A Multi-messenger Search for a Nearby Microquasar Contributor to the Cosmic Ray Knee
Lin Nie, Hua Yue, Yi-Qing Guo, Si-Ming Liu
TL;DR
This work investigates the origin of the cosmic-ray knee by combining LHAASO gamma-ray observations of microquasars with Galactic CR propagation models and anisotropy data. It demonstrates that known microquasars emitting above 100 TeV contribute negligibly to the knee region, supporting a two-component picture in which sub-PeV CRs arise from SNRs and PeV CRs are dominated by a nearby, possibly unidentified, knee-source. Through joint fits to the proton spectrum and anisotropy, the study localizes a plausible knee-dominant source in the anti-Galactic center direction at a distance of about 2.6 kpc and age around 4.8 Myr, while identifying five binary systems as potential candidates.

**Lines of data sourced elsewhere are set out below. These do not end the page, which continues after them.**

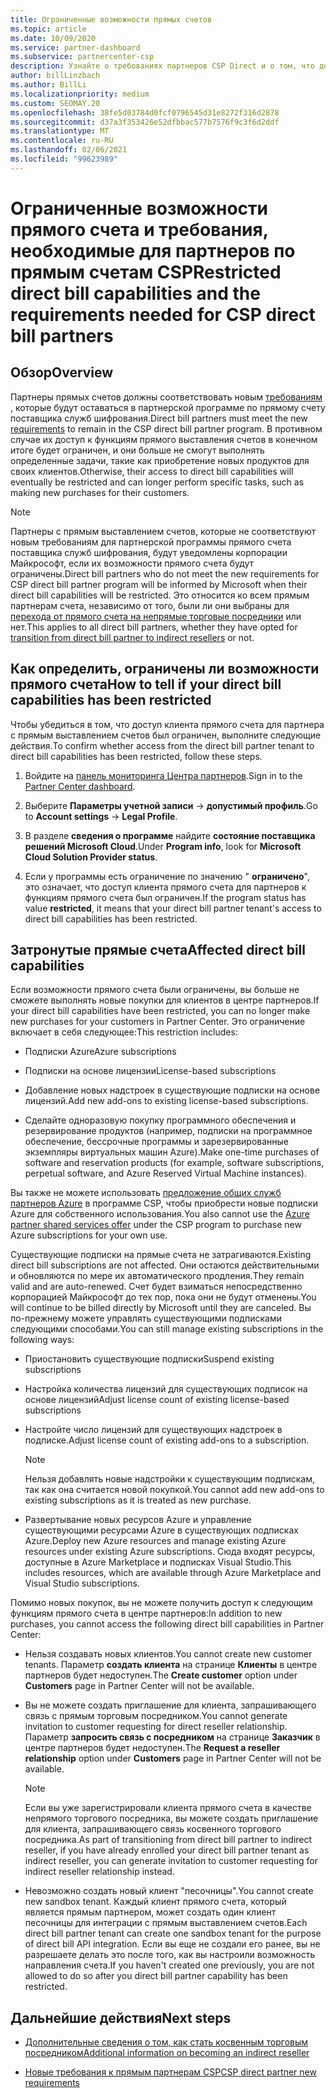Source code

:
 ```yaml
---
title: Ограниченные возможности прямых счетов
ms.topic: article
ms.date: 10/09/2020
ms.service: partner-dashboard
ms.subservice: partnercenter-csp
description: Узнайте о требованиях партнеров CSP Direct и о том, что делать, чтобы избежать ограничения возможностей. Узнайте, не были ли ваши возможности ограничены.
author: billLinzbach
ms.author: BillLi
ms.localizationpriority: medium
ms.custom: SEOMAY.20
ms.openlocfilehash: 38fe5d03784d0fcf0796545d31e8272f316d2878
ms.sourcegitcommit: d37a3f353426e52dfbbac577b7576f9c3f6d2ddf
ms.translationtype: MT
ms.contentlocale: ru-RU
ms.lasthandoff: 02/06/2021
ms.locfileid: "99623989"
---
```

# <a name="restricted-direct-bill-capabilities-and-the-requirements-needed-for-csp-direct-bill-partners"></a><span data-ttu-id="5845c-104">Ограниченные возможности прямого счета и требования, необходимые для партнеров по прямым счетам CSP</span><span class="sxs-lookup"><span data-stu-id="5845c-104">Restricted direct bill capabilities and the requirements needed for CSP direct bill partners</span></span>  

## <a name="overview"></a><span data-ttu-id="5845c-105">Обзор</span><span class="sxs-lookup"><span data-stu-id="5845c-105">Overview</span></span>

<span data-ttu-id="5845c-106">Партнеры прямых счетов должны соответствовать новым [требованиям](direct-partner-new-requirements.md) , которые будут оставаться в партнерской программе по прямому счету поставщика служб шифрования.</span><span class="sxs-lookup"><span data-stu-id="5845c-106">Direct bill partners must meet the new [requirements](direct-partner-new-requirements.md) to remain in the CSP direct bill partner program.</span></span> <span data-ttu-id="5845c-107">В противном случае их доступ к функциям прямого выставления счетов в конечном итоге будет ограничен, и они больше не смогут выполнять определенные задачи, такие как приобретение новых продуктов для своих клиентов.</span><span class="sxs-lookup"><span data-stu-id="5845c-107">Otherwise, their access to direct bill capabilities will eventually be restricted and can longer perform specific tasks, such as making new purchases for their customers.</span></span>

> [!Note]
> <span data-ttu-id="5845c-108">Партнеры с прямым выставлением счетов, которые не соответствуют новым требованиям для партнерской программы прямого счета поставщика служб шифрования, будут уведомлены корпорации Майкрософт, если их возможности прямого счета будут ограничены.</span><span class="sxs-lookup"><span data-stu-id="5845c-108">Direct bill partners who do not meet the new requirements for CSP direct bill partner program will be informed by Microsoft when their direct bill capabilities will be restricted.</span></span> <span data-ttu-id="5845c-109">Это относится ко всем прямым партнерам счета, независимо от того, были ли они выбраны для [перехода от прямого счета на непрямые торговые посредники](transition-direct-to-indirect.md) или нет.</span><span class="sxs-lookup"><span data-stu-id="5845c-109">This applies to all direct bill partners, whether they have opted for [transition from direct bill partner to indirect resellers](transition-direct-to-indirect.md) or not.</span></span>  

## <a name="how-to-tell-if-your-direct-bill-capabilities-has-been-restricted"></a><span data-ttu-id="5845c-110">Как определить, ограничены ли возможности прямого счета</span><span class="sxs-lookup"><span data-stu-id="5845c-110">How to tell if your direct bill capabilities has been restricted</span></span>

<span data-ttu-id="5845c-111">Чтобы убедиться в том, что доступ клиента прямого счета для партнера с прямым выставлением счетов был ограничен, выполните следующие действия.</span><span class="sxs-lookup"><span data-stu-id="5845c-111">To confirm whether access from the direct bill partner tenant to direct bill capabilities has been restricted, follow these steps.</span></span>

1. <span data-ttu-id="5845c-112">Войдите на [панель мониторинга Центра партнеров](https://partner.microsoft.com/dashboard).</span><span class="sxs-lookup"><span data-stu-id="5845c-112">Sign in to the [Partner Center dashboard](https://partner.microsoft.com/dashboard).</span></span>

2. <span data-ttu-id="5845c-113">Выберите **Параметры учетной записи**  ->  **допустимый профиль**.</span><span class="sxs-lookup"><span data-stu-id="5845c-113">Go to **Account settings** -> **Legal Profile**.</span></span>

3. <span data-ttu-id="5845c-114">В разделе **сведения о программе** найдите **состояние поставщика решений Microsoft Cloud**.</span><span class="sxs-lookup"><span data-stu-id="5845c-114">Under **Program info**, look for **Microsoft Cloud Solution Provider status**.</span></span>

4. <span data-ttu-id="5845c-115">Если у программы есть ограничение по значению " **ограничено**", это означает, что доступ клиента прямого счета для партнеров к функциям прямого счета был ограничен.</span><span class="sxs-lookup"><span data-stu-id="5845c-115">If the program status has value **restricted**, it means that your direct bill partner tenant's access to direct bill capabilities has been restricted.</span></span>

## <a name="affected-direct-bill-capabilities"></a><span data-ttu-id="5845c-116">Затронутые прямые счета</span><span class="sxs-lookup"><span data-stu-id="5845c-116">Affected direct bill capabilities</span></span>

<span data-ttu-id="5845c-117">Если возможности прямого счета были ограничены, вы больше не сможете выполнять новые покупки для клиентов в центре партнеров.</span><span class="sxs-lookup"><span data-stu-id="5845c-117">If your direct bill capabilities have been restricted, you can no longer make new purchases for your customers in Partner Center.</span></span> <span data-ttu-id="5845c-118">Это ограничение включает в себя следующее:</span><span class="sxs-lookup"><span data-stu-id="5845c-118">This restriction includes:</span></span>

- <span data-ttu-id="5845c-119">Подписки Azure</span><span class="sxs-lookup"><span data-stu-id="5845c-119">Azure subscriptions</span></span>

- <span data-ttu-id="5845c-120">Подписки на основе лицензии</span><span class="sxs-lookup"><span data-stu-id="5845c-120">License-based subscriptions</span></span>

- <span data-ttu-id="5845c-121">Добавление новых надстроек в существующие подписки на основе лицензий.</span><span class="sxs-lookup"><span data-stu-id="5845c-121">Add new add-ons to existing license-based subscriptions.</span></span>

- <span data-ttu-id="5845c-122">Сделайте одноразовую покупку программного обеспечения и резервирование продуктов (например, подписки на программное обеспечение, бессрочные программы и зарезервированные экземпляры виртуальных машин Azure).</span><span class="sxs-lookup"><span data-stu-id="5845c-122">Make one-time purchases of software and reservation products (for example, software subscriptions, perpetual software, and Azure Reserved Virtual Machine instances).</span></span>

<span data-ttu-id="5845c-123">Вы также не можете использовать [предложение общих служб партнеров Azure](shared-services.md) в программе CSP, чтобы приобрести новые подписки Azure для собственного использования.</span><span class="sxs-lookup"><span data-stu-id="5845c-123">You also cannot use the [Azure partner shared services offer](shared-services.md) under the CSP program to purchase new Azure subscriptions for your own use.</span></span>

<span data-ttu-id="5845c-124">Существующие подписки на прямые счета не затрагиваются.</span><span class="sxs-lookup"><span data-stu-id="5845c-124">Existing direct bill subscriptions are not affected.</span></span> <span data-ttu-id="5845c-125">Они остаются действительными и обновляются по мере их автоматического продления.</span><span class="sxs-lookup"><span data-stu-id="5845c-125">They remain valid and are auto-renewed.</span></span> <span data-ttu-id="5845c-126">Счет будет взиматься непосредственно корпорацией Майкрософт до тех пор, пока они не будут отменены.</span><span class="sxs-lookup"><span data-stu-id="5845c-126">You will continue to be billed directly by Microsoft until they are canceled.</span></span> <span data-ttu-id="5845c-127">Вы по-прежнему можете управлять существующими подписками следующими способами.</span><span class="sxs-lookup"><span data-stu-id="5845c-127">You can still manage existing subscriptions in the following ways:</span></span>

- <span data-ttu-id="5845c-128">Приостановить существующие подписки</span><span class="sxs-lookup"><span data-stu-id="5845c-128">Suspend existing subscriptions</span></span>

- <span data-ttu-id="5845c-129">Настройка количества лицензий для существующих подписок на основе лицензий</span><span class="sxs-lookup"><span data-stu-id="5845c-129">Adjust license count of existing license-based subscriptions</span></span>

- <span data-ttu-id="5845c-130">Настройте число лицензий для существующих надстроек в подписке.</span><span class="sxs-lookup"><span data-stu-id="5845c-130">Adjust license count of existing add-ons to a subscription.</span></span> 
 
    >[!Note] 
    ><span data-ttu-id="5845c-131">Нельзя добавлять новые надстройки к существующим подпискам, так как она считается новой покупкой.</span><span class="sxs-lookup"><span data-stu-id="5845c-131">You cannot add new add-ons to existing subscriptions as it is treated as new purchase.</span></span>

- <span data-ttu-id="5845c-132">Развертывание новых ресурсов Azure и управление существующими ресурсами Azure в существующих подписках Azure.</span><span class="sxs-lookup"><span data-stu-id="5845c-132">Deploy new Azure resources and manage existing Azure resources under existing Azure subscriptions.</span></span> <span data-ttu-id="5845c-133">Сюда входят ресурсы, доступные в Azure Marketplace и подписках Visual Studio.</span><span class="sxs-lookup"><span data-stu-id="5845c-133">This includes resources, which are available through Azure Marketplace and Visual Studio subscriptions.</span></span>

<span data-ttu-id="5845c-134">Помимо новых покупок, вы не можете получить доступ к следующим функциям прямого счета в центре партнеров:</span><span class="sxs-lookup"><span data-stu-id="5845c-134">In addition to new purchases, you cannot access the following direct bill capabilities in Partner Center:</span></span>

- <span data-ttu-id="5845c-135">Нельзя создавать новых клиентов.</span><span class="sxs-lookup"><span data-stu-id="5845c-135">You cannot create new customer tenants.</span></span> <span data-ttu-id="5845c-136">Параметр **создать клиента** на странице **Клиенты** в центре партнеров будет недоступен.</span><span class="sxs-lookup"><span data-stu-id="5845c-136">The **Create customer** option under **Customers** page in Partner Center will not be available.</span></span>

- <span data-ttu-id="5845c-137">Вы не можете создать приглашение для клиента, запрашивающего связь с прямым торговым посредником.</span><span class="sxs-lookup"><span data-stu-id="5845c-137">You cannot generate invitation to customer requesting for direct reseller relationship.</span></span> <span data-ttu-id="5845c-138">Параметр **запросить связь с посредником** на странице **Заказчик** в центре партнеров будет недоступен.</span><span class="sxs-lookup"><span data-stu-id="5845c-138">The **Request a reseller relationship** option under **Customers** page in Partner Center will not be available.</span></span>

    >[!NOTE]
    ><span data-ttu-id="5845c-139">Если вы уже зарегистрировали клиента прямого счета в качестве непрямого торгового посредника, вы можете создать приглашение для клиента, запрашивающего связь косвенного торгового посредника.</span><span class="sxs-lookup"><span data-stu-id="5845c-139">As part of transitioning from direct bill partner to indirect reseller, if you have already enrolled your direct bill partner tenant as indirect reseller, you can generate invitation to customer requesting for indirect reseller relationship instead.</span></span>

- <span data-ttu-id="5845c-140">Невозможно создать новый клиент "песочницы".</span><span class="sxs-lookup"><span data-stu-id="5845c-140">You cannot create new sandbox tenant.</span></span> <span data-ttu-id="5845c-141">Каждый клиент прямого счета, который является прямым партнером, может создать один клиент песочницы для интеграции с прямым выставлением счетов.</span><span class="sxs-lookup"><span data-stu-id="5845c-141">Each direct bill partner tenant can create one sandbox tenant for the purpose of direct bill API integration.</span></span> <span data-ttu-id="5845c-142">Если вы еще не создали его ранее, вы не разрешаете делать это после того, как вы настроили возможность направления счета.</span><span class="sxs-lookup"><span data-stu-id="5845c-142">If you haven't created one previously, you are not allowed to do so after you direct bill partner capability has been restricted.</span></span>  

## <a name="next-steps"></a><span data-ttu-id="5845c-143">Дальнейшие действия</span><span class="sxs-lookup"><span data-stu-id="5845c-143">Next steps</span></span>

- [<span data-ttu-id="5845c-144">Дополнительные сведения о том, как стать косвенным торговым посредником</span><span class="sxs-lookup"><span data-stu-id="5845c-144">Additional information on becoming an indirect reseller</span></span>](https://assetsprod.microsoft.com/csp-directbill-to-indirect-transition.pdf)

- [<span data-ttu-id="5845c-145">Новые требования к прямым партнерам CSP</span><span class="sxs-lookup"><span data-stu-id="5845c-145">CSP direct partner new requirements</span></span>](direct-partner-new-requirements.md)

The results highlight the potential existence of unseen nearby microquasars shaping the knee and guide future observational searches with high-energy gamma-ray instruments.
Abstract
Recently, LHAASO has detected five microquasars with high confidence, which are associated with SS 433, V4641 Sgr, GRS 1915+105, MAXI J1820+070, and Cygnus X-1, respectively. Except for Cygnus X-1, the maximum energies of gamma-ray photons emitted from these sources all exceed 100 TeV, strongly suggesting that microquasars are capable of accelerating cosmic-ray particles to energies above the PeV range. This work investigates the origin of the cosmic-ray knee region based on gamma-ray observational data from the aforementioned sources, combined with cosmic-ray proton, helium, and all-particle energy spectra, as well as anisotropy observations. Calculations indicate that these known sources contribute negligibly to the cosmic-ray knee region. However, further joint analysis reveals that a single microquasar located in a region approximately on the 2.6 kiloparsec scale in the anti-Galactic center direction can reasonably reproduce the observed cosmic-ray proton, helium, and all-particle energy spectra, as well as anisotropy features detected near Earth. We propose that this region may host one or several unidentified microquasars or similar systems, whose accelerated cosmic rays could dominate the observational characteristics of the knee region.